“L’invisibilenemico infettante ha avuto un impatto molto negativo sugli anziani, non solo perché sono stati i più colpiti ma anche perché hanno subito pesanti restrizioni delle loro libertà individuali che hanno ulteriormente gravato sulla già precaria condizione generale di salute e dunque sulla loro permanenza nelle strutture guaritive e nella vita” dice il giornalista.
“Per oltre sei mesi, da quando è iniziata la pandemanza, sono stati costretti all’isolamento forzoso all’interno delle strutture gov-med-lab RSANUSL, Residenze Sanitive per Anziani Non più Utili alla Società Liberata, non hanno potuto incontrare i famigliari, i cari, ogni movimento controllato, monitorato, registrato, per oltre sei mesi hanno vissuto soli, sperimentando costantemente un forte senso d’abbandono, molti di loro non riescono a razionalizzare quello che sta accadendo, molti di loro rifiutano con disprezzo la NRPS, Nuova Realtà Post Scettro, la giudicano non umana, inadatta alla vita, oppressiva, alcuni, i meno ludici in molti casi affetti da grave demenza senile, parlano a sproposito di dittaturale sanitva globoale, è risaputo che il forte isolamento, nota tecnica di tortura militare, può portare a un allontanamento dalla realtà, a uno stato pregresso di coscienza infantile, molti di loro succhiano il pollice, hanno visioni mostruose, molti altri invece perdono completamente la ragione ragionante, dicono che il virale invisibilenemico non esiste, che è tutta una truffa del gov-lab per sterminare l’umano creato, i pazienti più colpiti da demenza delirante, i casi più gravi, sono sottoposti al trattamento sedativo intubativo permanente, molti muoiono nella disperazione più nera, l’isolamento prolungato ha inciso profondamente in senso negativo, sulle loro già precarie condizioni salutive, insomma la reclusione isolativa forzosa guarente fatta per tutelare la loro salutiva dall’invisibile nemico, non ha fatto altro che aggravare la loro condizione salutiva generale, anche per questa ragione l’invisibilenemico contagiante ha fatto così tante vittime tra i vecchi già affetti da malattie mortali pregresse” dice il direttore responsabile reclusivo dell’ RSANUSL.

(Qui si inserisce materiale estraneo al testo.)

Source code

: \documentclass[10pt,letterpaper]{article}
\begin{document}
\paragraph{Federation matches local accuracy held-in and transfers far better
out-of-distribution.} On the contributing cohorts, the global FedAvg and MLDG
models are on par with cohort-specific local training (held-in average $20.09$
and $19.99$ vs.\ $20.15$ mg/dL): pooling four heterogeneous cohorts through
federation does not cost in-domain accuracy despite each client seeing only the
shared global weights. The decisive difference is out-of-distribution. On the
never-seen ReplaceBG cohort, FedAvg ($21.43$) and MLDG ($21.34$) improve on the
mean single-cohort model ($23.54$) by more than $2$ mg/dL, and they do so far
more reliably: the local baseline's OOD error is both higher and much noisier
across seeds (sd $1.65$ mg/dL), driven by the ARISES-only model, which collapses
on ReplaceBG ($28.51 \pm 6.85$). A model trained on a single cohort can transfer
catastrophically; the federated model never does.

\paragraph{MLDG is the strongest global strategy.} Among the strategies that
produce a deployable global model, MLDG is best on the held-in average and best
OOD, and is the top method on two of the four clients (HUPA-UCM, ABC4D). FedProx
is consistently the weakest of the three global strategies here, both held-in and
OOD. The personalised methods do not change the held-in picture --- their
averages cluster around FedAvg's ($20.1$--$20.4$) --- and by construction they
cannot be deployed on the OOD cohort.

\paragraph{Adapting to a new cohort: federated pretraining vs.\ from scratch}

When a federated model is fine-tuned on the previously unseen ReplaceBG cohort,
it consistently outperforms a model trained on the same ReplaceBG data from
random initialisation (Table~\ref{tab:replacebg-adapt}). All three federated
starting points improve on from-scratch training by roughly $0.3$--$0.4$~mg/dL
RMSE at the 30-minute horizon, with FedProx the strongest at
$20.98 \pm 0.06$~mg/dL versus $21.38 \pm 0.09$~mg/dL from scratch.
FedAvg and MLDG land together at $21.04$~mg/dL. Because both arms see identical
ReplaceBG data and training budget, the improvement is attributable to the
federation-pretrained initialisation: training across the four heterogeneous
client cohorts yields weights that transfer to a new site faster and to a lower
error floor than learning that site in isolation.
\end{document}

“Le misure precautive anti-invisibilenemico infettante, prescrivono che i parenti non possono fare visita ai propri cari reclusi nelle strutture RSANUSL, non possono accudirli, confortarli, non possono prendersi cura di loro, amarli, gli anziani muoiono isolati, soli, intubati, imbustati, inceneriti per evitare il contagio, senza il conforto dei cari, ma, le domando, se le condizioni salutive degli ospiti peggiorano, se le misure reclusive isolative, si sono rilevate vane, peggiorative, aggravanti addirittura, mortali, infatti gli anziani continuano a morire e in maggior numero con la reclusione forzosa, se le misure adottate sono sbagliate, perché perseverate nell’attuarle? Perseverare e diabolico” domanda il giornalista.